Plus précisément peut-être « si ces raisons n'étaient pas suffisantes pour résister, affronter et défier le régime corporatiste actuellement en place », leurs guerres impériales deviennent de plus en plus dangereuses. Une guerre avec l'Iran, par exemple, que le gouvernement américain se prépare pour l'instant, pourrait littéralement épeler la Troisième Guerre mondiale.

La Chine et la Russie, deux superpuissances militaires, économiques et nucléaires, se sont officiellement alignées militairement avec l'Iran et ont commencé des exercices d'entraînement militaire conjoints. Pendant ce temps, les États-Unis ne se contentent pas de secouer le sabre en ce qui concerne l'Iran et de mettre en place le scénario et le scénario préalables qui précèdent toujours un acte d'agression militaire, mais ont également déployé des forces majeures prêtes à l'emploi. Pourquoi? Le contrôle des réserves de pétrole bien sûr, ce qui signifie un contrôle accru des réserves énergétiques critiques sur lesquelles repose l'économie mondiale, ce qui signifie à son tour une domination et un contrôle accrus sur l'économie mondiale et, par conséquent, une plus grande consolidation de l'élite des entreprises occidentales. domination mondiale. Mais c'est un pari extrêmement dangereux à prendre dans la poursuite d'une domination mondiale continue.

Attaquer l'Iran est l'une des choses les plus dangereuses que le gouvernement américain et ses contrôleurs d'entreprise pourraient faire. Et pourtant, tout indique que les grandes puissances occidentales sont déterminées à faire exactement cela et se préparent à un acte aussi effronté et totalement imprudent, franchement insensé.

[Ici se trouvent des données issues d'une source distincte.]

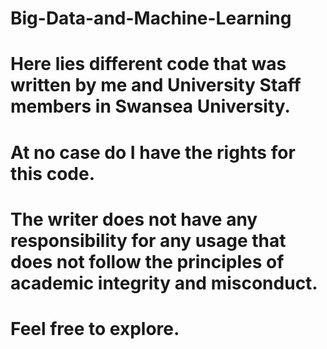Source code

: # Big-Data-and-Machine-Learning

# Here lies different code that was written by me and University Staff members in Swansea University. 

# At no case do I have the rights for this code.
 
# The writer does not have any responsibility for any usage that does not follow the principles of academic integrity and misconduct.

# Feel free to explore.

Il faut arrêter la folie maintenant. La vérité doit être recherchée et dite, et nous devons défendre la paix, la justice, la démocratie, la liberté, la raison écologique et l'avenir de l'humanité. La « guerre contre le terrorisme » doit être démystifiée et montrée pour ce qu'elle est : une guerre mondiale contre la démocratie et une tentative de l'élite corporative actuellement au pouvoir de consolider son pouvoir et sa domination mondiale tant qu'elle le peut. 911 offre un aperçu de la «guerre contre le terrorisme» et de ses véritables paramètres, motivations et nature, pas comme les autres.

Creusez profondément maintenant. Ensuite, parlez et agissez. L'histoire est avec nous. Bien qu'il y ait une guerre contre la démocratie en cours, les peuples de la terre commencent à se réveiller, comme l'ont reconnu les propres sondages et intellectuels de l'élite dirigeante.

Nous sommes à un tournant de l'histoire de l'humanité. Ce que nous faisons ou ne faisons pas maintenant façonnera les décennies à venir et pourrait très bien décider du sort de l'humanité sur terre. Nous avons tout ce dont nous avons besoin pour construire un monde meilleur, et pour reprendre le pouvoir et récupérer notre démocratie et ces terres des tyrans qui les contrôlent maintenant. Il est à nous. Cela dépend de vous et moi. Comme cela a toujours été le cas, cela dépend du peuple.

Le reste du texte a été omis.